* Plain-text document sources:

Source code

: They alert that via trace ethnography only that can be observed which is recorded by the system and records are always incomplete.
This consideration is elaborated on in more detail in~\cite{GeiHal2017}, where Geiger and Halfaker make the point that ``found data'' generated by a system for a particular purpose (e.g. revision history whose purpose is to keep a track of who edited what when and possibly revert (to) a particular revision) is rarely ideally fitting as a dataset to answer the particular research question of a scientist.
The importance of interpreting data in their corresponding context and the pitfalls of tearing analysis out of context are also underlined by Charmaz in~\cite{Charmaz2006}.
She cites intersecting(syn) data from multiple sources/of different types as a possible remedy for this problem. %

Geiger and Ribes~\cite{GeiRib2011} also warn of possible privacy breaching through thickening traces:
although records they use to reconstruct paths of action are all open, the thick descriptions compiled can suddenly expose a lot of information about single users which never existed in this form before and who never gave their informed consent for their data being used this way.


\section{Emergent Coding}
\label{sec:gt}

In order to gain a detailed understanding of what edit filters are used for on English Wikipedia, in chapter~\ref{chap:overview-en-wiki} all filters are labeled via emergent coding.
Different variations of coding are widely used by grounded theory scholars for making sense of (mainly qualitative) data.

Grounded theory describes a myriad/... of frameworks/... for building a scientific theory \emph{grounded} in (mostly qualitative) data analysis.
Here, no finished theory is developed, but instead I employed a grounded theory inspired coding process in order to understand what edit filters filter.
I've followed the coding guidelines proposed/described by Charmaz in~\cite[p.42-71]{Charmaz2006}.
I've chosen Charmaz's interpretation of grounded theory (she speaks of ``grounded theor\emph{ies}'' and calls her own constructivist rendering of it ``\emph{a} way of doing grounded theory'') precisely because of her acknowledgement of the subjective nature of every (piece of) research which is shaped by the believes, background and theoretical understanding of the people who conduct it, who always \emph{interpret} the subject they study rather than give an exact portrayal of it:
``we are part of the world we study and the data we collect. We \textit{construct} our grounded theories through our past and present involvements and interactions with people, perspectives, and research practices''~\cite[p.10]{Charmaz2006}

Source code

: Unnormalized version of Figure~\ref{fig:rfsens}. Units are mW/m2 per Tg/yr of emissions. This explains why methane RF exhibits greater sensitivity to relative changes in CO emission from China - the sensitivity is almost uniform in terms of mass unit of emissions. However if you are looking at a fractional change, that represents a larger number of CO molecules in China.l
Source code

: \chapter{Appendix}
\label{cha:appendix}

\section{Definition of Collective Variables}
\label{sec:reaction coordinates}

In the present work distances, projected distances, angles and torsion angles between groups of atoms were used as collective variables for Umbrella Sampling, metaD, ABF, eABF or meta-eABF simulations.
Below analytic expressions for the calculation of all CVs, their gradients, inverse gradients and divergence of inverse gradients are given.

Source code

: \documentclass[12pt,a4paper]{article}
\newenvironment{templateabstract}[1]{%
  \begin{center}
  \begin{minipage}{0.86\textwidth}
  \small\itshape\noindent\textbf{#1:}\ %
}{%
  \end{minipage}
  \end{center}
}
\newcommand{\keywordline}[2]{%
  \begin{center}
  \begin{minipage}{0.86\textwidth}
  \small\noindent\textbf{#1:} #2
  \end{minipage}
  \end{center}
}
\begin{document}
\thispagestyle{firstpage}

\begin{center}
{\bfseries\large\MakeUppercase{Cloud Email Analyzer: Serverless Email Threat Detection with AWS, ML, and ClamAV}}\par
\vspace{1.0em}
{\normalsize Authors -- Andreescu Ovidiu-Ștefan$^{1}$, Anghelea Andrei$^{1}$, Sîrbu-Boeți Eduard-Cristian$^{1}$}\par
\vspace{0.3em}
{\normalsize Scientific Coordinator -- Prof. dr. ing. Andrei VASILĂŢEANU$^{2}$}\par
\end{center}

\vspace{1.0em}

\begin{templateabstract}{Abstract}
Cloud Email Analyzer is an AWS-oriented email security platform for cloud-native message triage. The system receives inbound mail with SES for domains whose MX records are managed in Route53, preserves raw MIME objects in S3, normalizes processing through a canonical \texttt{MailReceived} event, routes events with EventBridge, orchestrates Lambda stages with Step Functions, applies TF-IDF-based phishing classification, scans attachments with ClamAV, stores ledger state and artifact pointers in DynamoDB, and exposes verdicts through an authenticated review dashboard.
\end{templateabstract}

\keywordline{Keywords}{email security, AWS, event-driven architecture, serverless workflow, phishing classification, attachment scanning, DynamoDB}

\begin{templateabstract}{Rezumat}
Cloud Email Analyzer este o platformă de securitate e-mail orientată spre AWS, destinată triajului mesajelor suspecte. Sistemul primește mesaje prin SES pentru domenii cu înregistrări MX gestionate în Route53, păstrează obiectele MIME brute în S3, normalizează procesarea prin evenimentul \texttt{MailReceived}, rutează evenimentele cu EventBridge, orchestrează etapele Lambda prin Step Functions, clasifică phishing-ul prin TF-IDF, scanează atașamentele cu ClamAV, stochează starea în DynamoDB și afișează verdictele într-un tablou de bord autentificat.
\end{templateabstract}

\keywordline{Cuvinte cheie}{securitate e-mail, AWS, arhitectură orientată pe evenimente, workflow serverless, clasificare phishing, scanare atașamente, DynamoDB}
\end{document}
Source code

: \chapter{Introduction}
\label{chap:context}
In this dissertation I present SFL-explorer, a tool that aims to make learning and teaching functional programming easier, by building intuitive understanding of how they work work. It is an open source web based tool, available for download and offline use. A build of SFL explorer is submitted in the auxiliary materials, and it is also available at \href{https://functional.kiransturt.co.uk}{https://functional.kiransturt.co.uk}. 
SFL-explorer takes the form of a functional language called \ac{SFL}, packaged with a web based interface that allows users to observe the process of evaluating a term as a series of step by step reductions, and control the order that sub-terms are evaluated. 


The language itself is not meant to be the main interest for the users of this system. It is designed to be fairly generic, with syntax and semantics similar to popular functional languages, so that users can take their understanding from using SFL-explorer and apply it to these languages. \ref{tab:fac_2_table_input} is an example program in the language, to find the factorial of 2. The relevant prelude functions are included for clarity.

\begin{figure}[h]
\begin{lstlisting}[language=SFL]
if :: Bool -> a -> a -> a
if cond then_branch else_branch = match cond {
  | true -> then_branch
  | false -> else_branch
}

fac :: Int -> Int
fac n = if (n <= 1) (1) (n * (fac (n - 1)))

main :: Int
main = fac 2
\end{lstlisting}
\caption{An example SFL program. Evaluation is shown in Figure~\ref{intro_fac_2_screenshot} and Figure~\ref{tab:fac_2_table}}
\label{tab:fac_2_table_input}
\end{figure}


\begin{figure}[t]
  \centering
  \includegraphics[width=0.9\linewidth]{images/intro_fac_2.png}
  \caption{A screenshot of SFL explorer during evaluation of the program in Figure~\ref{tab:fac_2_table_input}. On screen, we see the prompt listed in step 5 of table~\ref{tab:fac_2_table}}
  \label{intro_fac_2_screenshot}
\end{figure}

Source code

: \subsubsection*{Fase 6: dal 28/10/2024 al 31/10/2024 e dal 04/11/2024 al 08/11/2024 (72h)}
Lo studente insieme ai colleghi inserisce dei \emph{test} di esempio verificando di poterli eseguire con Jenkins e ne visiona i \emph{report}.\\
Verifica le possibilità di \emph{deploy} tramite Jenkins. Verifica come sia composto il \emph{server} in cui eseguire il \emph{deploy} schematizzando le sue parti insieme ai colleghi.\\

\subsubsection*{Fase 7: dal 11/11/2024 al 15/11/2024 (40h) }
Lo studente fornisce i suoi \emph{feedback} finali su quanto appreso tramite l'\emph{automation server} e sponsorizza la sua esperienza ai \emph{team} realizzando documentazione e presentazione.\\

* About this task: Print the records once more, exactly as written.

* Task answer:
Source code

: They alert that via trace ethnography only that can be observed which is recorded by the system and records are always incomplete.
This consideration is elaborated on in more detail in~\cite{GeiHal2017}, where Geiger and Halfaker make the point that ``found data'' generated by a system for a particular purpose (e.g. revision history whose purpose is to keep a track of who edited what when and possibly revert (to) a particular revision) is rarely ideally fitting as a dataset to answer the particular research question of a scientist.
The importance of interpreting data in their corresponding context and the pitfalls of tearing analysis out of context are also underlined by Charmaz in~\cite{Charmaz2006}.
She cites intersecting(syn) data from multiple sources/of different types as a possible remedy for this problem. %

Geiger and Ribes~\cite{GeiRib2011} also warn of possible privacy breaching through thickening traces:
although records they use to reconstruct paths of action are all open, the thick descriptions compiled can suddenly expose a lot of information about single users which never existed in this form before and who never gave their informed consent for their data being used this way.


\section{Emergent Coding}
\label{sec:gt}

In order to gain a detailed understanding of what edit filters are used for on English Wikipedia, in chapter~\ref{chap:overview-en-wiki} all filters are labeled via emergent coding.
Different variations of coding are widely used by grounded theory scholars for making sense of (mainly qualitative) data.

Grounded theory describes a myriad/... of frameworks/... for building a scientific theory \emph{grounded} in (mostly qualitative) data analysis.
Here, no finished theory is developed, but instead I employed a grounded theory inspired coding process in order to understand what edit filters filter.
I've followed the coding guidelines proposed/described by Charmaz in~\cite[p.42-71]{Charmaz2006}.
I've chosen Charmaz's interpretation of grounded theory (she speaks of ``grounded theor\emph{ies}'' and calls her own constructivist rendering of it ``\emph{a} way of doing grounded theory'') precisely because of her acknowledgement of the subjective nature of every (piece of) research which is shaped by the believes, background and theoretical understanding of the people who conduct it, who always \emph{interpret} the subject they study rather than give an exact portrayal of it:
``we are part of the world we study and the data we collect. We \textit{construct} our grounded theories through our past and present involvements and interactions with people, perspectives, and research practices''~\cite[p.10]{Charmaz2006}

Source code

: Unnormalized version of Figure~\ref{fig:rfsens}. Units are mW/m2 per Tg/yr of emissions. This explains why methane RF exhibits greater sensitivity to relative changes in CO emission from China - the sensitivity is almost uniform in terms of mass unit of emissions. However if you are looking at a fractional change, that represents a larger number of CO molecules in China.l
Source code

: \chapter{Appendix}
\label{cha:appendix}

\section{Definition of Collective Variables}
\label{sec:reaction coordinates}

In the present work distances, projected distances, angles and torsion angles between groups of atoms were used as collective variables for Umbrella Sampling, metaD, ABF, eABF or meta-eABF simulations.
Below analytic expressions for the calculation of all CVs, their gradients, inverse gradients and divergence of inverse gradients are given.

Source code

: \documentclass[12pt,a4paper]{article}
\newenvironment{templateabstract}[1]{%
  \begin{center}
  \begin{minipage}{0.86\textwidth}
  \small\itshape\noindent\textbf{#1:}\ %
}{%
  \end{minipage}
  \end{center}
}
\newcommand{\keywordline}[2]{%
  \begin{center}
  \begin{minipage}{0.86\textwidth}
  \small\noindent\textbf{#1:} #2
  \end{minipage}
  \end{center}
}
\begin{document}
\thispagestyle{firstpage}

\begin{center}
{\bfseries\large\MakeUppercase{Cloud Email Analyzer: Serverless Email Threat Detection with AWS, ML, and ClamAV}}\par
\vspace{1.0em}
{\normalsize Authors -- Andreescu Ovidiu-Ștefan$^{1}$, Anghelea Andrei$^{1}$, Sîrbu-Boeți Eduard-Cristian$^{1}$}\par
\vspace{0.3em}
{\normalsize Scientific Coordinator -- Prof. dr. ing. Andrei VASILĂŢEANU$^{2}$}\par
\end{center}

\vspace{1.0em}

\begin{templateabstract}{Abstract}
Cloud Email Analyzer is an AWS-oriented email security platform for cloud-native message triage. The system receives inbound mail with SES for domains whose MX records are managed in Route53, preserves raw MIME objects in S3, normalizes processing through a canonical \texttt{MailReceived} event, routes events with EventBridge, orchestrates Lambda stages with Step Functions, applies TF-IDF-based phishing classification, scans attachments with ClamAV, stores ledger state and artifact pointers in DynamoDB, and exposes verdicts through an authenticated review dashboard.
\end{templateabstract}

\keywordline{Keywords}{email security, AWS, event-driven architecture, serverless workflow, phishing classification, attachment scanning, DynamoDB}

\begin{templateabstract}{Rezumat}
Cloud Email Analyzer este o platformă de securitate e-mail orientată spre AWS, destinată triajului mesajelor suspecte. Sistemul primește mesaje prin SES pentru domenii cu înregistrări MX gestionate în Route53, păstrează obiectele MIME brute în S3, normalizează procesarea prin evenimentul \texttt{MailReceived}, rutează evenimentele cu EventBridge, orchestrează etapele Lambda prin Step Functions, clasifică phishing-ul prin TF-IDF, scanează atașamentele cu ClamAV, stochează starea în DynamoDB și afișează verdictele într-un tablou de bord autentificat.
\end{templateabstract}

\keywordline{Cuvinte cheie}{securitate e-mail, AWS, arhitectură orientată pe evenimente, workflow serverless, clasificare phishing, scanare atașamente, DynamoDB}
\end{document}
Source code

: \chapter{Introduction}
\label{chap:context}
In this dissertation I present SFL-explorer, a tool that aims to make learning and teaching functional programming easier, by building intuitive understanding of how they work work. It is an open source web based tool, available for download and offline use. A build of SFL explorer is submitted in the auxiliary materials, and it is also available at \href{https://functional.kiransturt.co.uk}{https://functional.kiransturt.co.uk}. 
SFL-explorer takes the form of a functional language called \ac{SFL}, packaged with a web based interface that allows users to observe the process of evaluating a term as a series of step by step reductions, and control the order that sub-terms are evaluated. 


The language itself is not meant to be the main interest for the users of this system. It is designed to be fairly generic, with syntax and semantics similar to popular functional languages, so that users can take their understanding from using SFL-explorer and apply it to these languages. \ref{tab:fac_2_table_input} is an example program in the language, to find the factorial of 2. The relevant prelude functions are included for clarity.

\begin{figure}[h]
\begin{lstlisting}[language=SFL]
if :: Bool -> a -> a -> a
if cond then_branch else_branch = match cond {
  | true -> then_branch
  | false -> else_branch
}

fac :: Int -> Int
fac n = if (n <= 1) (1) (n * (fac (n - 1)))

main :: Int
main = fac 2
\end{lstlisting}
\caption{An example SFL program. Evaluation is shown in Figure~\ref{intro_fac_2_screenshot} and Figure~\ref{tab:fac_2_table}}
\label{tab:fac_2_table_input}
\end{figure}


\begin{figure}[t]
  \centering
  \includegraphics[width=0.9\linewidth]{images/intro_fac_2.png}
  \caption{A screenshot of SFL explorer during evaluation of the program in Figure~\ref{tab:fac_2_table_input}. On screen, we see the prompt listed in step 5 of table~\ref{tab:fac_2_table}}
  \label{intro_fac_2_screenshot}
\end{figure}

Source code

: \subsubsection*{Fase 6: dal 28/10/2024 al 31/10/2024 e dal 04/11/2024 al 08/11/2024 (72h)}
Lo studente insieme ai colleghi inserisce dei \emph{test} di esempio verificando di poterli eseguire con Jenkins e ne visiona i \emph{report}.\\
Verifica le possibilità di \emph{deploy} tramite Jenkins. Verifica come sia composto il \emph{server} in cui eseguire il \emph{deploy} schematizzando le sue parti insieme ai colleghi.\\

\subsubsection*{Fase 7: dal 11/11/2024 al 15/11/2024 (40h) }
Lo studente fornisce i suoi \emph{feedback} finali su quanto appreso tramite l'\emph{automation server} e sponsorizza la sua esperienza ai \emph{team} realizzando documentazione e presentazione.\\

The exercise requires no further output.